For those sections of the report and recommendation to which no objection is made, the court should, as a matter of good practice, "satisfy itself that there is no clear error on the face of the record in order to accept the recommendation." Fed. R. Civ. P. 72(b), advisory committee notes; see also Univac Dental Co. v. Dentsply Intern., Inc., 702 F.Supp.2d 465, 469 (M.D. Pa. 2010) (citing Henderson v. Carlson, 812 F.2d 874, 878 (3d Cir. 1987) (explaining that judges should give some review to every report and recommendation)). Nevertheless, whether timely objections are made or not, the district court may accept, not accept, or modify, in whole or in part, the findings or recommendations made by the magistrate judge. 28 U.S.C. §636(b)(1); Local Rule 72.31.”[A] Report and Recommendation does not have force of law unless and until the district court enters an order accepting or [not accepting] it.” Garceran v. Morris County Prosecutors Office, 2015 WL 858106, *1 (D.N.J. Feb. 27, 2015) (citing United Steelworkers of Am. v. N.J. Zinc Co., Inc., 828 F.2d 1001, 1005 (3d Cir. 1987)).
Since the full background of this case is stated in Judge Schwab's report, as well as the briefs of the parties, and in their statements of facts regarding defendants' dispositive motion, it shall not be fully repeated herein. See also Murphy v. Grochowski, 2021 WL 3034010 (M.D. Pa. July 19, 2021).

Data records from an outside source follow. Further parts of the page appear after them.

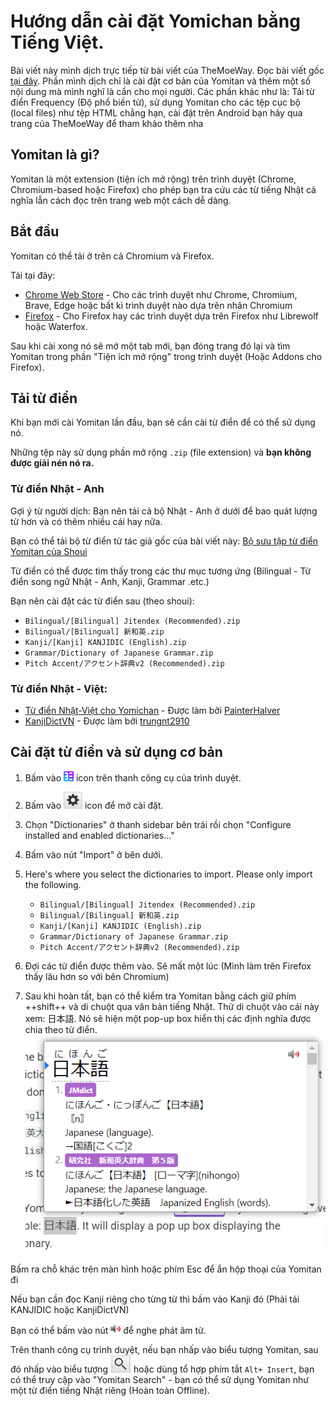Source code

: # Hướng dẫn cài đặt Yomichan bằng Tiếng Việt.

Bài viết này mình dịch trực tiếp từ bài viết của TheMoeWay. Đọc bài viết gốc [tại đây](https://learnjapanese.moe/yomichan/). Phần mình dịch chỉ là cài đặt cơ bản của Yomitan và thêm một số nội dung mà mình nghĩ là cần cho mọi người. Các phần khác như là: Tải từ điển Frequency (Độ phổ biến từ), sử dụng Yomitan cho các tệp cục bộ (local files) như tệp HTML chẳng hạn, cài đặt trên Android bạn hãy qua trang của TheMoeWay để tham khảo thêm nha

## Yomitan là gì?
Yomitan là một extension (tiện ích mở rộng) trên trình duyệt (Chrome, Chromium-based hoặc Firefox) cho phép bạn tra cứu các từ tiếng Nhật cả nghĩa lẫn cách đọc trên trang web một cách dễ dàng.

## Bắt đầu
Yomitan có thể tải ở trên cả Chromium và Firefox.

Tải tại đây:

- [Chrome Web Store](https://chromewebstore.google.com/detail/yomitan/likgccmbimhjbgkjambclfkhldnlhbnn) - Cho các trình duyệt như Chrome, Chromium, Brave, Edge hoặc bất kì trình duyệt nào dựa trên nhân Chromium
- [Firefox](https://addons.mozilla.org/en-GB/firefox/addon/yomitan/) - Cho Firefox hay các trình duyệt dựa trên Firefox như Librewolf hoặc Waterfox.

Sau khi cài xong nó sẽ mở một tab mới, bạn đóng trang đó lại và tìm Yomitan trong phần "Tiện ích mở rộng" trong trình duyệt (Hoặc Addons cho Firefox).

## Tải từ điển

Khi bạn mới cài Yomitan lần đầu, bạn sẽ cần cài từ điển để có thể sử dụng nó.

Những tệp này sử dụng phần mở rộng `.zip` (file extension) và **bạn không được giải nén nó ra.**
  
### Từ điển Nhật - Anh

Gợi ý từ người dịch: Bạn nên tải cả bộ Nhật - Anh ở dưới để bao quát lượng từ hơn và có thêm nhiều cái hay nữa.

Bạn có thể tải bộ từ điển từ tác giả gốc của bài viết này: [Bộ sưu tập từ điển Yomitan của Shoui](https://learnjapanese.link/dictionaries)

Từ điển có thể được tìm thấy trong các thư mục tương ứng (Bilingual - Từ điển song ngữ Nhật - Anh, Kanji, Grammar .etc.) 

Bạn nên cài đặt các từ điển sau (theo shoui):

- `Bilingual/[Bilingual] Jitendex (Recommended).zip`  
- `Bilingual/[Bilingual] 新和英.zip`  
- `Kanji/[Kanji] KANJIDIC (English).zip`  
- `Grammar/Dictionary of Japanese Grammar.zip`  
- `Pitch Accent/アクセント辞典v2 (Recommended).zip`

### Từ điển Nhật - Việt:

- [Từ điển Nhật-Việt cho Yomichan](https://github.com/PainterHalver/mazii_to_yomichan/releases/tag/Mazii_Yomichan_Dict) - Được làm bởi [PainterHalver](https://github.com/PainterHalver)
- [KanjiDictVN](https://github.com/trungnt2910/KanjiDictVN/releases/tag/trungnt2910.hannom.20230110-134950.kanjidic2.zip) - Được làm bởi [trungnt2910](https://github.com/trungnt2910)
## Cài đặt từ điển và sử dụng cơ bản
  
1. Bấm vào ![yomitan-icon](img/yomitan-icon.png) icon trên thanh công cụ của trình duyệt.  
2. Bấm vào ![cog](img/yomitan-cog.png) icon để mở cài đặt.  
3. Chọn "Dictionaries" ở thanh sidebar bên trái rồi chọn "Configure installed and enabled dictionaries…"  
4. Bấm vào nút "Import" ở bên dưới.  
5. Here's where you select the dictionaries to import. Please only import the following. 

    - `Bilingual/[Bilingual] Jitendex (Recommended).zip`  
    - `Bilingual/[Bilingual] 新和英.zip`  
    - `Kanji/[Kanji] KANJIDIC (English).zip`  
    - `Grammar/Dictionary of Japanese Grammar.zip` 
    - `Pitch Accent/アクセント辞典v2 (Recommended).zip`

6. Đợi các từ điển được thêm vào. Sẽ mất một lúc (Mình làm trên Firefox thấy lâu hơn so với bên Chromium)
7. Sau khi hoàn tất, bạn có thể kiểm tra Yomitan bằng cách giữ phím ++shift++ và di chuột qua văn bản tiếng Nhật. Thử di chuột vào cái này xem: 日本語. Nó sẽ hiện một pop-up box hiển thị các định nghĩa được chia theo từ điển.
![Yomichan Demo](img/yomidemo1.png) 

Bấm ra chỗ khác trên màn hình hoặc phím Esc để ẩn hộp thoại của Yomitan đi

Nếu bạn cần đọc Kanji riêng cho từng từ thì bấm vào Kanji đó (Phải tải KANJIDIC hoặc KanjiDictVN)

Bạn có thể bấm vào nút ![audio](img/yomichan-audio.png) để nghe phát âm từ.

Trên thanh công cụ trình duyệt, nếu bạn nhấp vào biểu tượng Yomitan, sau đó nhấp vào biểu tượng ![search icon](img/yomitan-search.png) hoặc dùng tổ hợp phím tắt `Alt+ Insert`, bạn có thể truy cập vào "Yomitan Search" - bạn có thể sử dụng Yomitan như một từ điển tiếng Nhật riêng (Hoàn toàn Offline).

Briefly, by way of background, on October 31, 2018, pursuant to an Order from Judge Schwab, the plaintiff filed an amended complaint in the instant civil rights action pursuant to 42 U.S.C. §1983 alleging a violation of his 4th Amendment rights by the defendants in relation to events regarding the June 7, 2018 execution of a search warrant of his house by the PSP SERT. (Doc. 16). The plaintiff was formerly an inmate at SCI Houtzdale, but has now been released from prison, and is proceeding pro se in this matter. (Doc. 152).
The court takes judicial notice of the Schuylkill County Court Criminal Docket in plaintiff's underlying criminal case, Commonwealth v. David Norman Murphy, No. CP-54-CR-0001437-2018 (Schuylkill Cnty. Ct. Com. Pl.). See also Exhibits previously submitted by defendants, Doc. 88-3. After pleading guilty to manufacture, delivery, or possession with intent to manufacture or deliver a controlled substance, plaintiff was sentenced on October 14, 2019 to a minimum of 54 months in prison and a maximum of 120 months. As stated above, plaintiff is no longer incarcerated.
The two remaining defendants, Rowlands and Chulock, filed a summary judgment motion, (Doc. 140), with respect to plaintiff's claim that they failed to knock and announce their presence before entering his Pottsville, Pennsylvania home pursuant to a search warrant. They argue that the undisputed evidence shows that they announced their presence before entering plaintiff's house. Plaintiff testified that defendants failed to knock and announce their presence.
No doubt that “[a]bsent exigent circumstances, police officers are required to knock on the door of a dwelling and announce their presence prior to entering.” Walke v. Cullen, 491 Fed.Appx. 273, 276 (3d Cir. 2012). As the report explains in detail, the evidence is disputed as to whether Chulock and Rowlands did knock and announce their presence a few seconds before entering Murphy's home, as they contend, based on Murphy's testimony that they did not. The report also indicates that “the defendants did not explicitly argue that there were exigent circumstances warranting entering Murphy's home without knocking and announcing at all.”
As such, the report recommends that the defendants' motion for summary judgment should be denied with respect to the merits of the plaintiff claim that they violated his rights under the 4th Amendment by failing to first “knock and announce” prior to entering his house. The court concurs with the report's analysis and finds that the defendants are not entitled to summary judgment because the evidence, as detailed in the report, which viewed in the light most favorable to the plaintiff, shows that there remains substantial questions of fact.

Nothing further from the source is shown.